(Exercise inputs Opens)

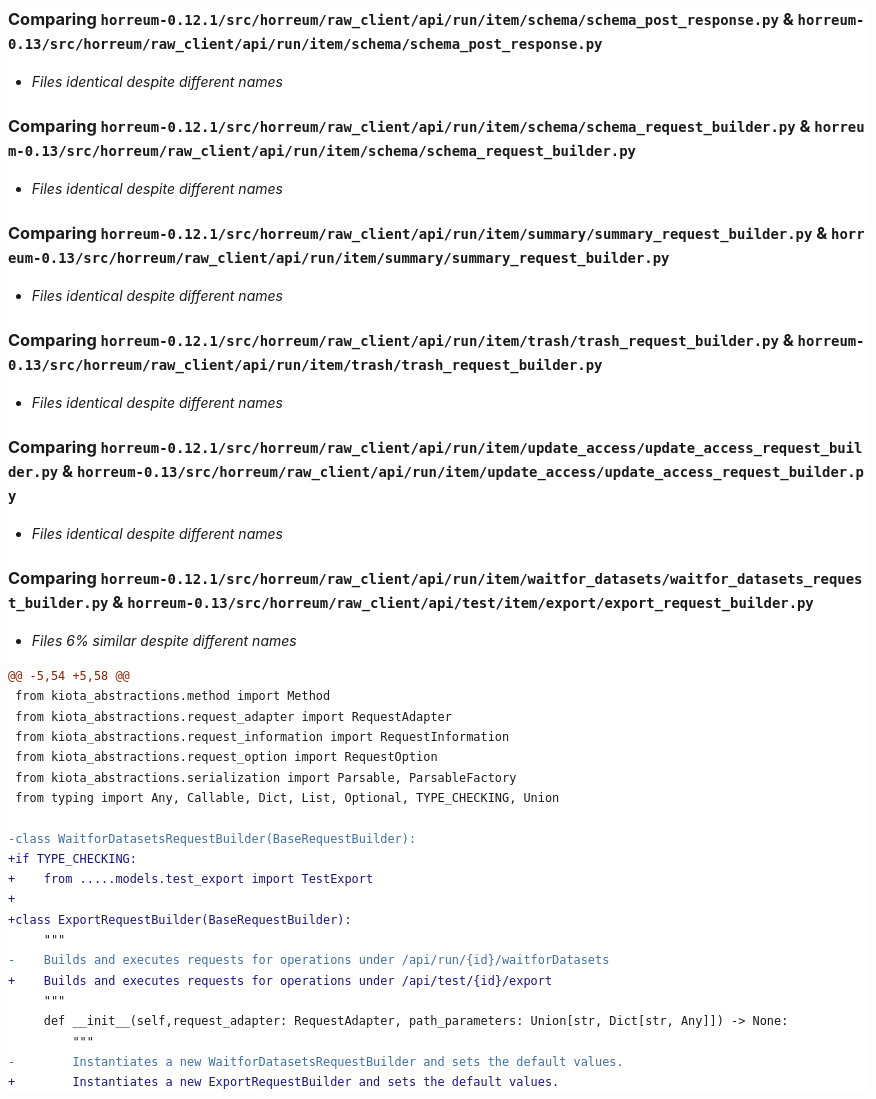 ### Comparing `horreum-0.12.1/src/horreum/raw_client/api/run/item/schema/schema_post_response.py` & `horreum-0.13/src/horreum/raw_client/api/run/item/schema/schema_post_response.py`

 * *Files identical despite different names*

### Comparing `horreum-0.12.1/src/horreum/raw_client/api/run/item/schema/schema_request_builder.py` & `horreum-0.13/src/horreum/raw_client/api/run/item/schema/schema_request_builder.py`

 * *Files identical despite different names*

### Comparing `horreum-0.12.1/src/horreum/raw_client/api/run/item/summary/summary_request_builder.py` & `horreum-0.13/src/horreum/raw_client/api/run/item/summary/summary_request_builder.py`

 * *Files identical despite different names*

### Comparing `horreum-0.12.1/src/horreum/raw_client/api/run/item/trash/trash_request_builder.py` & `horreum-0.13/src/horreum/raw_client/api/run/item/trash/trash_request_builder.py`

 * *Files identical despite different names*

### Comparing `horreum-0.12.1/src/horreum/raw_client/api/run/item/update_access/update_access_request_builder.py` & `horreum-0.13/src/horreum/raw_client/api/run/item/update_access/update_access_request_builder.py`

 * *Files identical despite different names*

### Comparing `horreum-0.12.1/src/horreum/raw_client/api/run/item/waitfor_datasets/waitfor_datasets_request_builder.py` & `horreum-0.13/src/horreum/raw_client/api/test/item/export/export_request_builder.py`

 * *Files 6% similar despite different names*

```diff
@@ -5,54 +5,58 @@
 from kiota_abstractions.method import Method
 from kiota_abstractions.request_adapter import RequestAdapter
 from kiota_abstractions.request_information import RequestInformation
 from kiota_abstractions.request_option import RequestOption
 from kiota_abstractions.serialization import Parsable, ParsableFactory
 from typing import Any, Callable, Dict, List, Optional, TYPE_CHECKING, Union
 
-class WaitforDatasetsRequestBuilder(BaseRequestBuilder):
+if TYPE_CHECKING:
+    from .....models.test_export import TestExport
+
+class ExportRequestBuilder(BaseRequestBuilder):
     """
-    Builds and executes requests for operations under /api/run/{id}/waitforDatasets
+    Builds and executes requests for operations under /api/test/{id}/export
     """
     def __init__(self,request_adapter: RequestAdapter, path_parameters: Union[str, Dict[str, Any]]) -> None:
         """
-        Instantiates a new WaitforDatasetsRequestBuilder and sets the default values.
+        Instantiates a new ExportRequestBuilder and sets the default values.
```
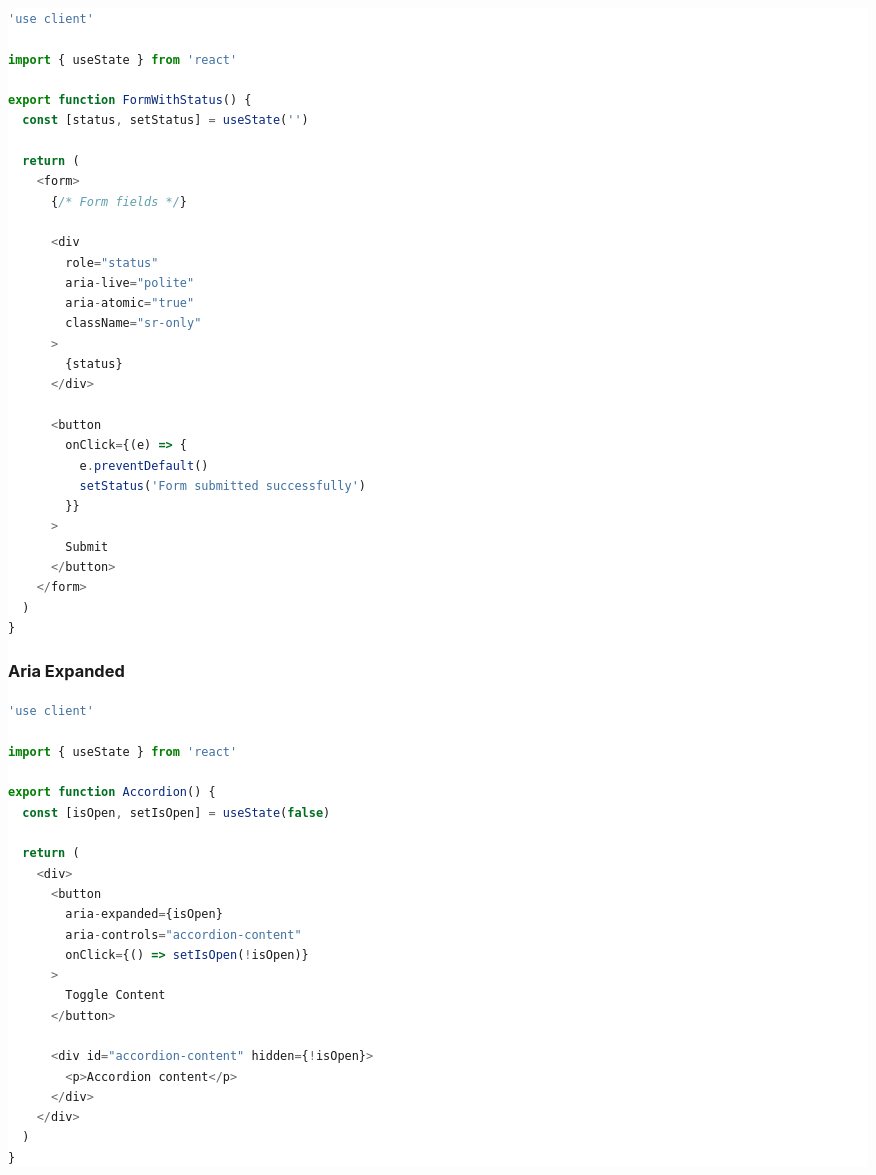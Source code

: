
 ```typescript
'use client'

import { useState } from 'react'

export function FormWithStatus() {
  const [status, setStatus] = useState('')

  return (
    <form>
      {/* Form fields */}

      <div
        role="status"
        aria-live="polite"
        aria-atomic="true"
        className="sr-only"
      >
        {status}
      </div>

      <button
        onClick={(e) => {
          e.preventDefault()
          setStatus('Form submitted successfully')
        }}
      >
        Submit
      </button>
    </form>
  )
}
```

### Aria Expanded

```typescript
'use client'

import { useState } from 'react'

export function Accordion() {
  const [isOpen, setIsOpen] = useState(false)

  return (
    <div>
      <button
        aria-expanded={isOpen}
        aria-controls="accordion-content"
        onClick={() => setIsOpen(!isOpen)}
      >
        Toggle Content
      </button>

      <div id="accordion-content" hidden={!isOpen}>
        <p>Accordion content</p>
      </div>
    </div>
  )
}
```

(Exercise inputs Closes)

# Your goal:
Retype all the data exactly. Omit pictures.

# The completed task:
 ### Comparing `horreum-0.12.1/src/horreum/raw_client/api/run/item/schema/schema_post_response.py` & `horreum-0.13/src/horreum/raw_client/api/run/item/schema/schema_post_response.py`

 * *Files identical despite different names*

### Comparing `horreum-0.12.1/src/horreum/raw_client/api/run/item/schema/schema_request_builder.py` & `horreum-0.13/src/horreum/raw_client/api/run/item/schema/schema_request_builder.py`

 * *Files identical despite different names*

### Comparing `horreum-0.12.1/src/horreum/raw_client/api/run/item/summary/summary_request_builder.py` & `horreum-0.13/src/horreum/raw_client/api/run/item/summary/summary_request_builder.py`

 * *Files identical despite different names*

### Comparing `horreum-0.12.1/src/horreum/raw_client/api/run/item/trash/trash_request_builder.py` & `horreum-0.13/src/horreum/raw_client/api/run/item/trash/trash_request_builder.py`

 * *Files identical despite different names*

### Comparing `horreum-0.12.1/src/horreum/raw_client/api/run/item/update_access/update_access_request_builder.py` & `horreum-0.13/src/horreum/raw_client/api/run/item/update_access/update_access_request_builder.py`

 * *Files identical despite different names*

### Comparing `horreum-0.12.1/src/horreum/raw_client/api/run/item/waitfor_datasets/waitfor_datasets_request_builder.py` & `horreum-0.13/src/horreum/raw_client/api/test/item/export/export_request_builder.py`

 * *Files 6% similar despite different names*

```diff
@@ -5,54 +5,58 @@
 from kiota_abstractions.method import Method
 from kiota_abstractions.request_adapter import RequestAdapter
 from kiota_abstractions.request_information import RequestInformation
 from kiota_abstractions.request_option import RequestOption
 from kiota_abstractions.serialization import Parsable, ParsableFactory
 from typing import Any, Callable, Dict, List, Optional, TYPE_CHECKING, Union
 
-class WaitforDatasetsRequestBuilder(BaseRequestBuilder):
+if TYPE_CHECKING:
+    from .....models.test_export import TestExport
+
+class ExportRequestBuilder(BaseRequestBuilder):
     """
-    Builds and executes requests for operations under /api/run/{id}/waitforDatasets
+    Builds and executes requests for operations under /api/test/{id}/export
     """
     def __init__(self,request_adapter: RequestAdapter, path_parameters: Union[str, Dict[str, Any]]) -> None:
         """
-        Instantiates a new WaitforDatasetsRequestBuilder and sets the default values.
+        Instantiates a new ExportRequestBuilder and sets the default values.
```
Source code

:
 ```typescript
'use client'

import { useState } from 'react'

export function FormWithStatus() {
  const [status, setStatus] = useState('')

  return (
    <form>
      {/* Form fields */}

      <div
        role="status"
        aria-live="polite"
        aria-atomic="true"
        className="sr-only"
      >
        {status}
      </div>

      <button
        onClick={(e) => {
          e.preventDefault()
          setStatus('Form submitted successfully')
        }}
      >
        Submit
      </button>
    </form>
  )
}
```

### Aria Expanded

```typescript
'use client'

import { useState } from 'react'

export function Accordion() {
  const [isOpen, setIsOpen] = useState(false)

  return (
    <div>
      <button
        aria-expanded={isOpen}
        aria-controls="accordion-content"
        onClick={() => setIsOpen(!isOpen)}
      >
        Toggle Content
      </button>

      <div id="accordion-content" hidden={!isOpen}>
        <p>Accordion content</p>
      </div>
    </div>
  )
}
```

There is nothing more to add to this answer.